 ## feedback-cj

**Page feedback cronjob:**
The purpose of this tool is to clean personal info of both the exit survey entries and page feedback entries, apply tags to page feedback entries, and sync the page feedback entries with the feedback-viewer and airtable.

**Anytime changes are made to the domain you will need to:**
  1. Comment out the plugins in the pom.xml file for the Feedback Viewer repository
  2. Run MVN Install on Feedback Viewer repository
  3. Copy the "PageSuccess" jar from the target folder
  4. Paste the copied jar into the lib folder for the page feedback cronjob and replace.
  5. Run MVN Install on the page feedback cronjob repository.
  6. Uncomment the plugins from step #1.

#### [Activity]
Pull each line that includes the word "cronjob" out of the material above.

#### [Task answer]
**Page feedback cronjob:**
  4. Paste the copied jar into the lib folder for the page feedback cronjob and replace.
  5. Run MVN Install on the page feedback cronjob repository.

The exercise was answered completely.